___ DATA FOR THIS TASK
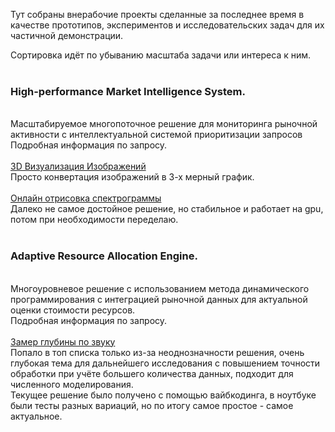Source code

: Тут собраны внерабочие проекты сделанные за последнее время в качестве прототипов, экспериментов и исследовательских задач для их частичной демонстрации.

Сортировка идёт по убыванию масштаба задачи или интереса к ним.
<br><br>

### High-performance Market Intelligence System.
<br>Масштабируемое многопоточное решение для мониторинга рыночной активности с интеллектуальной системой приоритизации запросов
<br>Подробная информация по запросу.
<br>
<br>
[3D Визуализация Изображений](https://github.com/Veretion/3d-image-visualization) 
<br>Просто конвертация изображений в 3-х мерный график.
<br>
<br>
[Онлайн отрисовка спектрограммы](https://github.com/Veretion/DS-Sandbox/tree/main/spectro) 
<br>Далеко не самое достойное решение, но стабильное и работает на gpu, потом при необходимости переделаю.
<br>
<br>
### Adaptive Resource Allocation Engine.
<br>Многоуровневое решение с использованием метода динамического программирования с интеграцией рыночной данных для актуальной оценки стоимости ресурсов.
<br>Подробная информация по запросу.
<br>
<br>
[Замер глубины по звуку](https://github.com/Veretion/DS-Sandbox/tree/main/inter)
<br>Попало в топ списка только из-за неоднозначности решения, очень глубокая тема для дальнейшего исследования с повышением точности обработки при учёте большего количества данных, подходит для численного моделирования.
<br>Текущее решение было получено с помощью вайбкодинга, в ноутбуке были тесты разных вариаций, но по итогу самое простое - самое актуальное. 
<br>
<br>

<br>
<br>
<br>
<br>
<br>
<br>
<br>
<br>
<br>
<br>








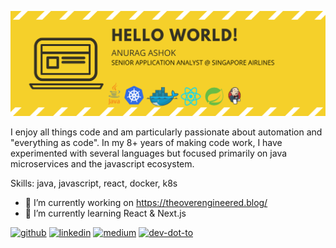 ![](hello-world-banner.png)

I enjoy all things code and am particularly passionate about automation and "everything as code". In my 8+ years of making code work, I have experimented with several languages but focused primarily on java microservices and the javascript ecosystem.

Skills: java, javascript, react, docker, k8s

- 🔭 I’m currently working on https://theoverengineered.blog/ 
- 🌱 I’m currently learning React & Next.js 


[<img src='https://cdn.jsdelivr.net/npm/simple-icons@3.0.1/icons/github.svg' alt='github' height='40'>](https://github.com/https://github.com/anuragashok)  [<img src='https://cdn.jsdelivr.net/npm/simple-icons@3.0.1/icons/linkedin.svg' alt='linkedin' height='40'>](https://www.linkedin.com/in/anurag-ashok/)  [<img src='https://cdn.jsdelivr.net/npm/simple-icons@3.0.1/icons/medium.svg' alt='medium' height='40'>](https://anuragashok.medium.com/)  [<img src='https://cdn.jsdelivr.net/npm/simple-icons@3.0.1/icons/dev-dot-to.svg' alt='dev-dot-to' height='40'>](https://dev.to/anuragashok)  

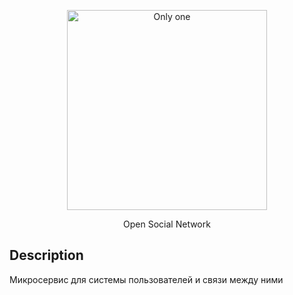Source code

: <p align="center">
  <a href="http://only-one.su/" target="blank"><img src="https://only-one.su/img/Logo.svg" width="320" alt="Only one" /></a>
</p>
<p align="center">Open Social Network </p>

## Description
Микросервис для системы пользователей и связи между ними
______
__ACTIVITY__
Lines of the listing that contain the word "java" are to be counted; report only their number.

__ANSWER FOR THE TASK__
2